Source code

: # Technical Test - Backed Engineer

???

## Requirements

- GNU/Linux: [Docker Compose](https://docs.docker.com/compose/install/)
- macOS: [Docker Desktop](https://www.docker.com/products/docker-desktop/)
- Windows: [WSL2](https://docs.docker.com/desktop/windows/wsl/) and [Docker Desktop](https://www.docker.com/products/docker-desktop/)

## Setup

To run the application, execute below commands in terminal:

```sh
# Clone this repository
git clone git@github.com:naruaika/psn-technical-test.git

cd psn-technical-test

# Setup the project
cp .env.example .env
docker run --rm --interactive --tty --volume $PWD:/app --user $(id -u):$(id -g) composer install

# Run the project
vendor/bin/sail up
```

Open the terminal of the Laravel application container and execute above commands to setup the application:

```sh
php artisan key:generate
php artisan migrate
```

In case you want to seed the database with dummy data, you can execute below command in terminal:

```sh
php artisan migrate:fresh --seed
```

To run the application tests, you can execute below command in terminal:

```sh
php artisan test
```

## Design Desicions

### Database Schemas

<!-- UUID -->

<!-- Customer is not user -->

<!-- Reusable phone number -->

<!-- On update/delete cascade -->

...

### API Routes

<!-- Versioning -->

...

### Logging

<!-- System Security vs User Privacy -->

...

* ACTIVITY
Using the records above, copy all lines that include the word "artisan".

* ANSWER BELOW
php artisan key:generate
php artisan migrate
php artisan migrate:fresh --seed
php artisan test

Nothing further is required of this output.